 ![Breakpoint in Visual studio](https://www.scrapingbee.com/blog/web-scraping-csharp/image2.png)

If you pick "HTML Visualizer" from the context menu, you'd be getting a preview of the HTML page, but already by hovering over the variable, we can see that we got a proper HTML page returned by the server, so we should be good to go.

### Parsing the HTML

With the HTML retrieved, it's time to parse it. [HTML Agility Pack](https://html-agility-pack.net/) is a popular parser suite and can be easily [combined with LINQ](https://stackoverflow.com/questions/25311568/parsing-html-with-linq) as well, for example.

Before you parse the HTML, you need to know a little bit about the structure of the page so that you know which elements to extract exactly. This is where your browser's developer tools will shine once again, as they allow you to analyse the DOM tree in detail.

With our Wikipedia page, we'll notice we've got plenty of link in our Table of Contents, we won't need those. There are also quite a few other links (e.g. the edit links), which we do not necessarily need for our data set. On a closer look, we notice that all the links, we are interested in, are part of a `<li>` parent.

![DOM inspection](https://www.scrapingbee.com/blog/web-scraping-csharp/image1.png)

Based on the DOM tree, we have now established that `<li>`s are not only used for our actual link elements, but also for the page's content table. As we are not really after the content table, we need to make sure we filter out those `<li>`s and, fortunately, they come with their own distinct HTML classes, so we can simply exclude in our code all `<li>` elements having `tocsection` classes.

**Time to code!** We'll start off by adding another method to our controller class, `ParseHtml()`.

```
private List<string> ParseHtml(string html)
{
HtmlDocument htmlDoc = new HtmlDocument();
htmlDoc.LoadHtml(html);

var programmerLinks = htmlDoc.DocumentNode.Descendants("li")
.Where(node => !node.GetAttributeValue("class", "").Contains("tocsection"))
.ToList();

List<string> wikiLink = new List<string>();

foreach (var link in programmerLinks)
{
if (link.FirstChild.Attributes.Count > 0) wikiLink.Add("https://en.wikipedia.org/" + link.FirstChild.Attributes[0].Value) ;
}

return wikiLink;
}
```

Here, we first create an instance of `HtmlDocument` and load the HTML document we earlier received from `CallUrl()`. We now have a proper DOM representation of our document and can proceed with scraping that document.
----
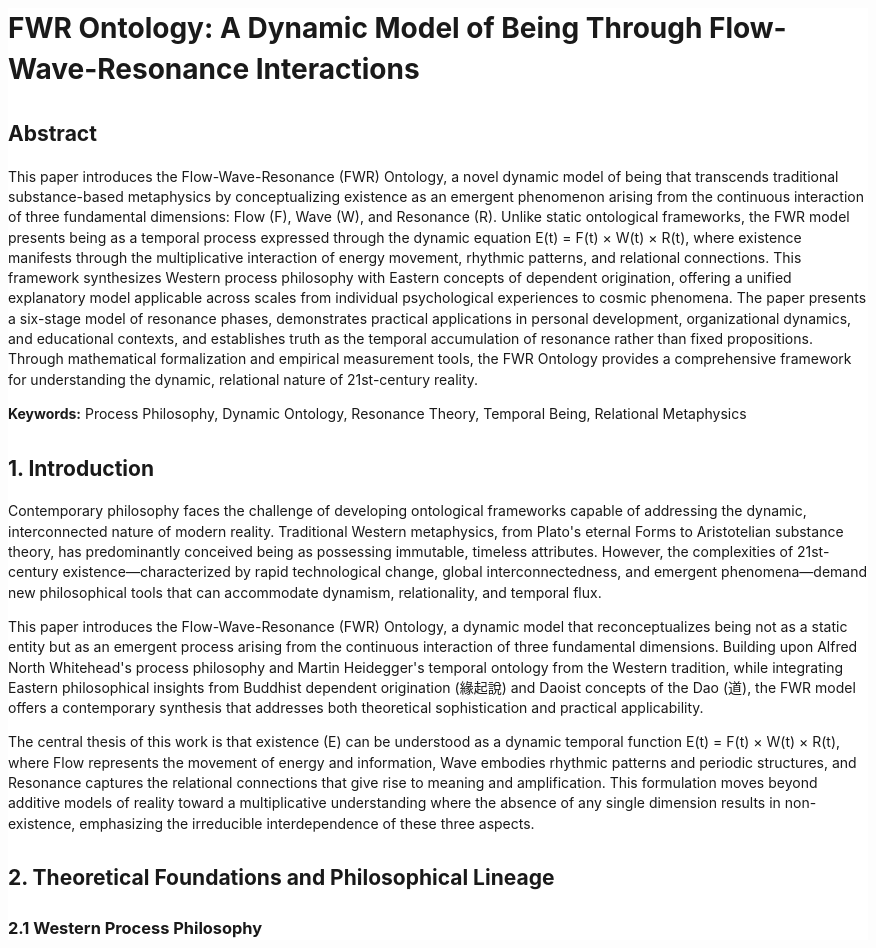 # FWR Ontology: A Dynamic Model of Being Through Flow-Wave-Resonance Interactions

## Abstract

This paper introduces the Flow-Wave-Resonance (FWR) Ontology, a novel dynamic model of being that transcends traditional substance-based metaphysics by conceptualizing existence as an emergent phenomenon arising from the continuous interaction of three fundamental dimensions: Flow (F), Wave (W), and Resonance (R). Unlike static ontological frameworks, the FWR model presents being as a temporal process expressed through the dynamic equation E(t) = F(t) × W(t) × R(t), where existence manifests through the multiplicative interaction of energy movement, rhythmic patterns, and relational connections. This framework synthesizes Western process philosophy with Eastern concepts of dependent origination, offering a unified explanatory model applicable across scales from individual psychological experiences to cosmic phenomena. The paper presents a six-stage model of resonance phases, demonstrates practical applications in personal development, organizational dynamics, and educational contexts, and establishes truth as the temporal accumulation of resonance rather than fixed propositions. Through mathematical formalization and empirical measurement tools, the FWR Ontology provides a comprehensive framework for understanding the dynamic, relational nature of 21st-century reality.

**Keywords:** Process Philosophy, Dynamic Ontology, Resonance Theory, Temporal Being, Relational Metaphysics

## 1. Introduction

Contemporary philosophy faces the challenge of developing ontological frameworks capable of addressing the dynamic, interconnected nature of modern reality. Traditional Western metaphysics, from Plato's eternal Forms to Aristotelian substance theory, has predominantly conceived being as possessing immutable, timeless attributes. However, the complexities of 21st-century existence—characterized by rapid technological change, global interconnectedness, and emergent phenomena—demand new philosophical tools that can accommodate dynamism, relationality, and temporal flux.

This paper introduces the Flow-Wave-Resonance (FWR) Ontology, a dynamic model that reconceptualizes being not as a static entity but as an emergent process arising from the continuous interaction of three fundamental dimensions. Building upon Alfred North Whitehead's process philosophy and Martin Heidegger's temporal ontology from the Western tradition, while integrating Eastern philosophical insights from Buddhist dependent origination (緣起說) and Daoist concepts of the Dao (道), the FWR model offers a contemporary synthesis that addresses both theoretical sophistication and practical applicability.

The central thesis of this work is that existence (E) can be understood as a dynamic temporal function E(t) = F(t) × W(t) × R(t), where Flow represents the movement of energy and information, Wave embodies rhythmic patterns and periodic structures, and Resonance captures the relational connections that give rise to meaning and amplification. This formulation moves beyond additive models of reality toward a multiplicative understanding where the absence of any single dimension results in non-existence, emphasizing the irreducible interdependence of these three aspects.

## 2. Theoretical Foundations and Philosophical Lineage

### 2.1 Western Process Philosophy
----
§ Task description
The lines to return are those in the records above that hold the word "scrapingbee".

§ Solution below
 ![Breakpoint in Visual studio](https://www.scrapingbee.com/blog/web-scraping-csharp/image2.png)
![DOM inspection](https://www.scrapingbee.com/blog/web-scraping-csharp/image1.png)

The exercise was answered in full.